— About this task —
Show every line from the data below that includes "plots".

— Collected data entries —
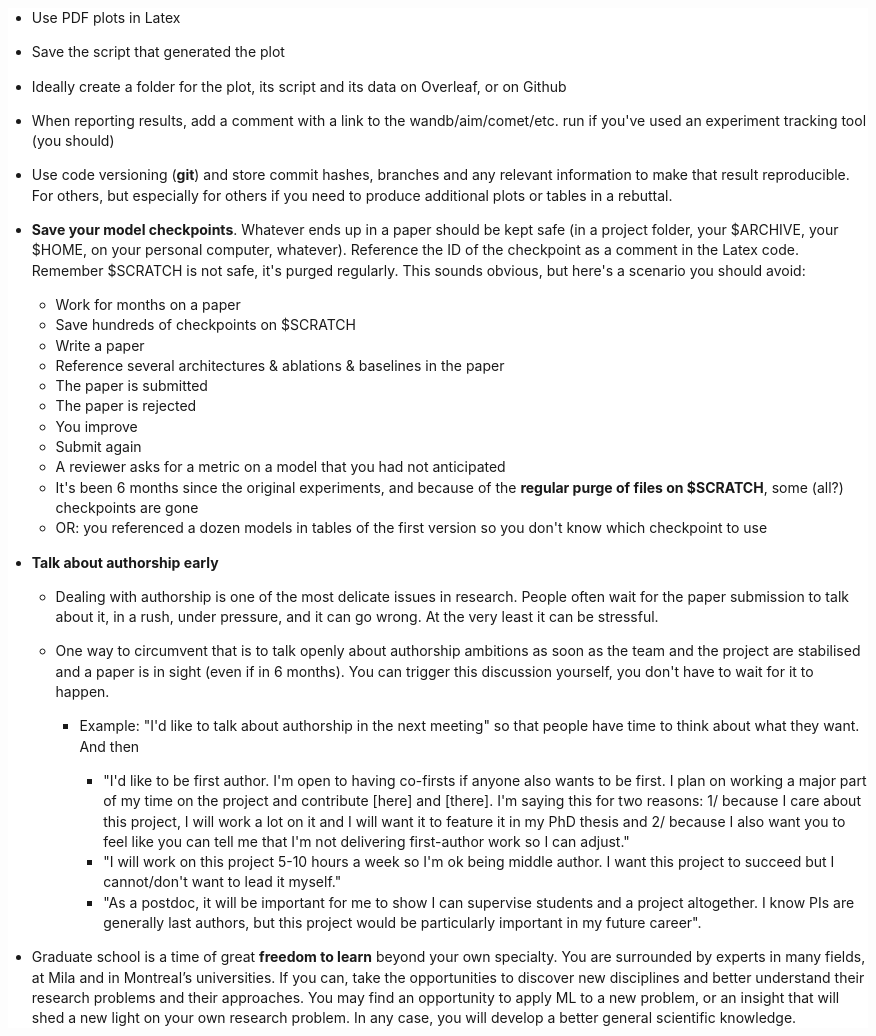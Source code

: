   - Use PDF plots in Latex
  - Save the script that generated the plot
  - Ideally create a folder for the plot, its script and its data on Overleaf, or on Github
  - When reporting results, add a comment with a link to the wandb/aim/comet/etc. run if you've used an experiment tracking tool (you should)

- Use code versioning (**git**) and store commit hashes, branches and any relevant information to make that result reproducible. For others, but especially for others if you need to produce additional plots or tables in a rebuttal.

- **Save your model checkpoints**. Whatever ends up in a paper should be kept safe (in a project folder, your $ARCHIVE, your $HOME, on your personal computer, whatever). Reference the ID of the checkpoint as a comment in the Latex code. Remember $SCRATCH is not safe, it's purged regularly. This sounds obvious, but here's a scenario you should avoid:

  - Work for months on a paper
  - Save hundreds of checkpoints on $SCRATCH
  - Write a paper
  - Reference several architectures & ablations & baselines in the paper
  - The paper is submitted
  - The paper is rejected
  - You improve
  - Submit again
  - A reviewer asks for a metric on a model that you had not anticipated
  - It's been 6 months since the original experiments, and because of the **regular purge of files on $SCRATCH**, some (all?) checkpoints are gone
  - OR: you referenced a dozen models in tables of the first version so you don't know which checkpoint to use

- **Talk about authorship early**

  - Dealing with authorship is one of the most delicate issues in research. People often wait for the paper submission to talk about it, in a rush, under pressure, and it can go wrong. At the very least it can be stressful.

  - One way to circumvent that is to talk openly about authorship ambitions as soon as the team and the project are stabilised and a paper is in sight (even if in 6 months). You can trigger this discussion yourself, you don't have to wait for it to happen.

    - Example: "I'd like to talk about authorship in the next meeting" so that people have time to think about what they want. And then

      - "I'd like to be first author. I'm open to having co-firsts if anyone also wants to be first. I plan on working a major part of my time on the project and contribute \[here] and \[there]. I'm saying this for two reasons: 1/ because I care about this project, I will work a lot on it and I will want it to feature it in my PhD thesis and 2/ because I also want you to feel like you can tell me that I'm not delivering first-author work so I can adjust."
      - "I will work on this project 5-10 hours a week so I'm ok being middle author. I want this project to succeed but I cannot/don't want to lead it myself."
      - "As a postdoc, it will be important for me to show I can supervise students and a project altogether. I know PIs are generally last authors, but this project would be particularly important in my future career".

- Graduate school is a time of great **freedom to learn** beyond your own specialty. You are surrounded by experts in many fields, at Mila and in Montreal’s universities. If you can, take the opportunities to discover new disciplines and better understand their research problems and their approaches. You may find an opportunity to apply ML to a new problem, or an insight that will shed a new light on your own research problem. In any case, you will develop a better general scientific knowledge.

— Output below —
:   - Use PDF plots in Latex
- Use code versioning (**git**) and store commit hashes, branches and any relevant information to make that result reproducible. For others, but especially for others if you need to produce additional plots or tables in a rebuttal.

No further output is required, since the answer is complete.